_Exercise_: Look through the lines below and extract each one that contains "Show".

Source material START

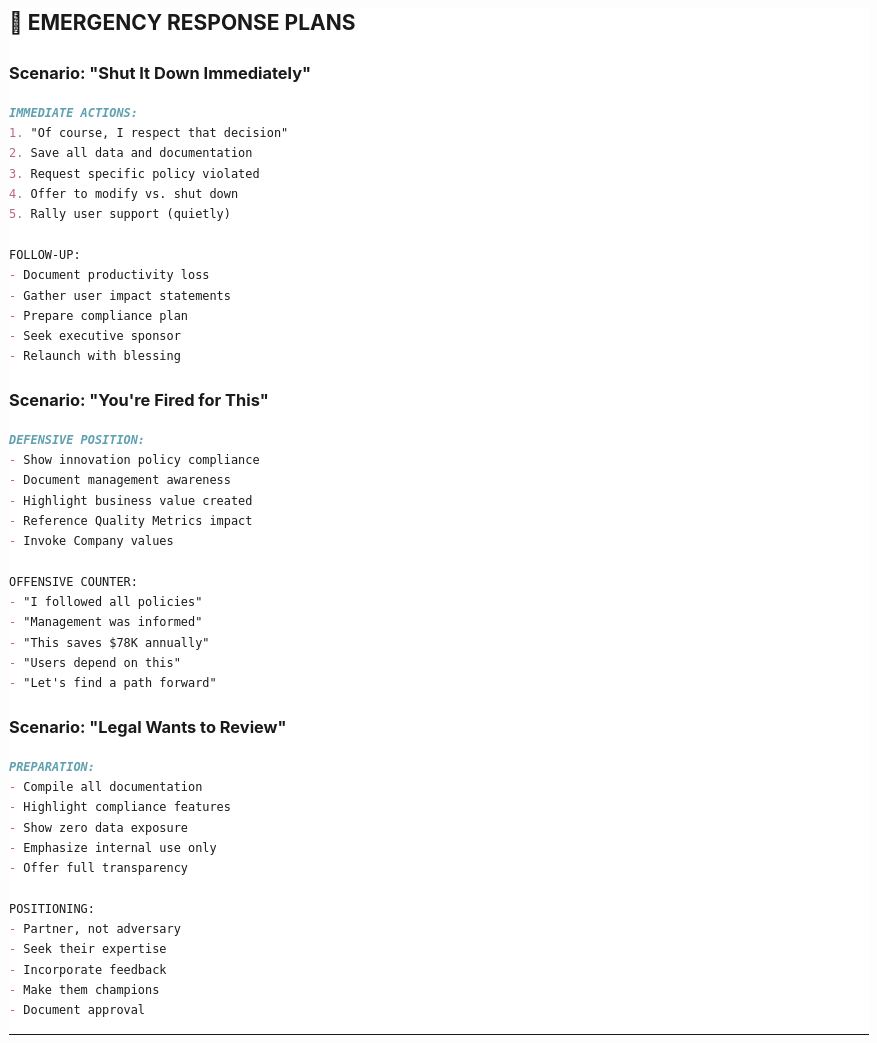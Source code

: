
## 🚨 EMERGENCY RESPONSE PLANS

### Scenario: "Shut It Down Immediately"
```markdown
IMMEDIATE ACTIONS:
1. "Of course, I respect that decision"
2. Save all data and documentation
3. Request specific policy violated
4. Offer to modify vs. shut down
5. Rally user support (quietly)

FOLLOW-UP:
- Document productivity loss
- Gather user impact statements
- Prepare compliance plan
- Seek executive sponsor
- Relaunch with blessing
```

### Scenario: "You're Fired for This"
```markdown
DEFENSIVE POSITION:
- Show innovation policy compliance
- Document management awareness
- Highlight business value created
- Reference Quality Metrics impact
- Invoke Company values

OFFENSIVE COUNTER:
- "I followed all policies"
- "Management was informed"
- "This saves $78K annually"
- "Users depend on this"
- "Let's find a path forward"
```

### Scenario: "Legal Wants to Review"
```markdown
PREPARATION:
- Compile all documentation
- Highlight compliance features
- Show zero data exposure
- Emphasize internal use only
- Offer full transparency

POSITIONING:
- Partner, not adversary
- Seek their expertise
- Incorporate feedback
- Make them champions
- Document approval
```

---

Source material END

_Exercise answer_:
- Show innovation policy compliance
- Show zero data exposure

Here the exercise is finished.